[Saved entries]
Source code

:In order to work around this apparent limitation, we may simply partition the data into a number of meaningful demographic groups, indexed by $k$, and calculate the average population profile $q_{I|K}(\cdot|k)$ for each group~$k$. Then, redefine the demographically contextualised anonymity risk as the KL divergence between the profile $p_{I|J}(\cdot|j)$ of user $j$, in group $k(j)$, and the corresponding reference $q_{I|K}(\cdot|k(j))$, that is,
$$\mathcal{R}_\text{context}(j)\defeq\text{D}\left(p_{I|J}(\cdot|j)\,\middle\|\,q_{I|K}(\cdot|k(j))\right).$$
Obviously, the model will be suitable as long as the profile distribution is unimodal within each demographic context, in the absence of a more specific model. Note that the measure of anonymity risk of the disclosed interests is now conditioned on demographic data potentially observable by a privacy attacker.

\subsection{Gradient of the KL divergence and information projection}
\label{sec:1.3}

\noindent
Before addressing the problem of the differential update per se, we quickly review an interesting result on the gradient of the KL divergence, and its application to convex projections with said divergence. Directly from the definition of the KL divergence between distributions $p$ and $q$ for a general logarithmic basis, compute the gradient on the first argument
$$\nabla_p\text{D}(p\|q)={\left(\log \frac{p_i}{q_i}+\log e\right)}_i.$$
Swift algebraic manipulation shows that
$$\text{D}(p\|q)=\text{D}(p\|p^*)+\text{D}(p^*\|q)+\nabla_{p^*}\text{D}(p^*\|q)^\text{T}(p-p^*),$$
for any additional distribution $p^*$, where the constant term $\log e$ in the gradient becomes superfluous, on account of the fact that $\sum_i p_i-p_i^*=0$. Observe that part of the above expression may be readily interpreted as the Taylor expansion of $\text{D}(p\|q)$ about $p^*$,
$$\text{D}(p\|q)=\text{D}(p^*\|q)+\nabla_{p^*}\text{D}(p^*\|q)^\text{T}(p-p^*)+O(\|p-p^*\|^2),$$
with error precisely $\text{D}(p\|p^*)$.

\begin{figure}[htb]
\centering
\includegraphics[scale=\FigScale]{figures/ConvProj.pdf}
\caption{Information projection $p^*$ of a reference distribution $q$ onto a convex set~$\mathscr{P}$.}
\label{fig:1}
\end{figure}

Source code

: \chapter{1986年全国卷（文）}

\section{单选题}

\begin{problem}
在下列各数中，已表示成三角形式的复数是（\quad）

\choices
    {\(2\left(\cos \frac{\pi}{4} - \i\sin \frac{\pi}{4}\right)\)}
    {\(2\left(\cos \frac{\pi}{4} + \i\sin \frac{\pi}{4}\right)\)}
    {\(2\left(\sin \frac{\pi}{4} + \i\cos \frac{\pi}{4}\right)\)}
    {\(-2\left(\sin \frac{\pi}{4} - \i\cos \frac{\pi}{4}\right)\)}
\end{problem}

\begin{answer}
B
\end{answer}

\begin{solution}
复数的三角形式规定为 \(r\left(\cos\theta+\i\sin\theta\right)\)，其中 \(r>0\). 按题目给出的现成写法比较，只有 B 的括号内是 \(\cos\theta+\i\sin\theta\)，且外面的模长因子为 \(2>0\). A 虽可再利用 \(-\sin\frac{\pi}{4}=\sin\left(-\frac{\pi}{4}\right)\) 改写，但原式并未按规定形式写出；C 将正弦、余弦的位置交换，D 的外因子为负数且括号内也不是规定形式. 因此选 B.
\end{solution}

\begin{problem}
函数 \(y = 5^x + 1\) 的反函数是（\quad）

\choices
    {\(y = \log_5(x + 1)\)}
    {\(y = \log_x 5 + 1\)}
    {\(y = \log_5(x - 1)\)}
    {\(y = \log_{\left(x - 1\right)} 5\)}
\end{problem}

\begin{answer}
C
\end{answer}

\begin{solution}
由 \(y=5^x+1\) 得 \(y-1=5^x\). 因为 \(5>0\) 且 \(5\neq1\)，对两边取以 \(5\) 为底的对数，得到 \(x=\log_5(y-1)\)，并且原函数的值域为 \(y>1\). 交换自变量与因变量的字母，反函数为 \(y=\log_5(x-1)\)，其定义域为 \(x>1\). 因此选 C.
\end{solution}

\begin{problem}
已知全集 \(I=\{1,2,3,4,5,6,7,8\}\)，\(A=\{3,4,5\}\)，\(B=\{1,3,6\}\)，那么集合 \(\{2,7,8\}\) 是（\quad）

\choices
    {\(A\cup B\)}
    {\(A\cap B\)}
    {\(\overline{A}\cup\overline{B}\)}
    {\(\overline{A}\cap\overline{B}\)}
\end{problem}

THE PROBLEM:
Copy all records verbatim.

ANSWER AREA:
Source code

:In order to work around this apparent limitation, we may simply partition the data into a number of meaningful demographic groups, indexed by $k$, and calculate the average population profile $q_{I|K}(\cdot|k)$ for each group~$k$. Then, redefine the demographically contextualised anonymity risk as the KL divergence between the profile $p_{I|J}(\cdot|j)$ of user $j$, in group $k(j)$, and the corresponding reference $q_{I|K}(\cdot|k(j))$, that is,
$$\mathcal{R}_\text{context}(j)\defeq\text{D}\left(p_{I|J}(\cdot|j)\,\middle\|\,q_{I|K}(\cdot|k(j))\right).$$
Obviously, the model will be suitable as long as the profile distribution is unimodal within each demographic context, in the absence of a more specific model. Note that the measure of anonymity risk of the disclosed interests is now conditioned on demographic data potentially observable by a privacy attacker.

\subsection{Gradient of the KL divergence and information projection}
\label{sec:1.3}

\noindent
Before addressing the problem of the differential update per se, we quickly review an interesting result on the gradient of the KL divergence, and its application to convex projections with said divergence. Directly from the definition of the KL divergence between distributions $p$ and $q$ for a general logarithmic basis, compute the gradient on the first argument
$$\nabla_p\text{D}(p\|q)={\left(\log \frac{p_i}{q_i}+\log e\right)}_i.$$
Swift algebraic manipulation shows that
$$\text{D}(p\|q)=\text{D}(p\|p^*)+\text{D}(p^*\|q)+\nabla_{p^*}\text{D}(p^*\|q)^\text{T}(p-p^*),$$
for any additional distribution $p^*$, where the constant term $\log e$ in the gradient becomes superfluous, on account of the fact that $\sum_i p_i-p_i^*=0$. Observe that part of the above expression may be readily interpreted as the Taylor expansion of $\text{D}(p\|q)$ about $p^*$,
$$\text{D}(p\|q)=\text{D}(p^*\|q)+\nabla_{p^*}\text{D}(p^*\|q)^\text{T}(p-p^*)+O(\|p-p^*\|^2),$$
with error precisely $\text{D}(p\|p^*)$.

\begin{figure}[htb]
\centering
\includegraphics[scale=\FigScale]{figures/ConvProj.pdf}
\caption{Information projection $p^*$ of a reference distribution $q$ onto a convex set~$\mathscr{P}$.}
\label{fig:1}
\end{figure}

Source code

: \chapter{1986年全国卷（文）}

\section{单选题}

\begin{problem}
在下列各数中，已表示成三角形式的复数是（\quad）

\choices
    {\(2\left(\cos \frac{\pi}{4} - \i\sin \frac{\pi}{4}\right)\)}
    {\(2\left(\cos \frac{\pi}{4} + \i\sin \frac{\pi}{4}\right)\)}
    {\(2\left(\sin \frac{\pi}{4} + \i\cos \frac{\pi}{4}\right)\)}
    {\(-2\left(\sin \frac{\pi}{4} - \i\cos \frac{\pi}{4}\right)\)}
\end{problem}

\begin{answer}
B
\end{answer}

\begin{solution}
复数的三角形式规定为 \(r\left(\cos\theta+\i\sin\theta\right)\)，其中 \(r>0\). 按题目给出的现成写法比较，只有 B 的括号内是 \(\cos\theta+\i\sin\theta\)，且外面的模长因子为 \(2>0\). A 虽可再利用 \(-\sin\frac{\pi}{4}=\sin\left(-\frac{\pi}{4}\right)\) 改写，但原式并未按规定形式写出；C 将正弦、余弦的位置交换，D 的外因子为负数且括号内也不是规定形式. 因此选 B.
\end{solution}

\begin{problem}
函数 \(y = 5^x + 1\) 的反函数是（\quad）

\choices
    {\(y = \log_5(x + 1)\)}
    {\(y = \log_x 5 + 1\)}
    {\(y = \log_5(x - 1)\)}
    {\(y = \log_{\left(x - 1\right)} 5\)}
\end{problem}

\begin{answer}
C
\end{answer}

\begin{solution}
由 \(y=5^x+1\) 得 \(y-1=5^x\). 因为 \(5>0\) 且 \(5\neq1\)，对两边取以 \(5\) 为底的对数，得到 \(x=\log_5(y-1)\)，并且原函数的值域为 \(y>1\). 交换自变量与因变量的字母，反函数为 \(y=\log_5(x-1)\)，其定义域为 \(x>1\). 因此选 C.
\end{solution}

\begin{problem}
已知全集 \(I=\{1,2,3,4,5,6,7,8\}\)，\(A=\{3,4,5\}\)，\(B=\{1,3,6\}\)，那么集合 \(\{2,7,8\}\) 是（\quad）

\choices
    {\(A\cup B\)}
    {\(A\cap B\)}
    {\(\overline{A}\cup\overline{B}\)}
    {\(\overline{A}\cap\overline{B}\)}
\end{problem}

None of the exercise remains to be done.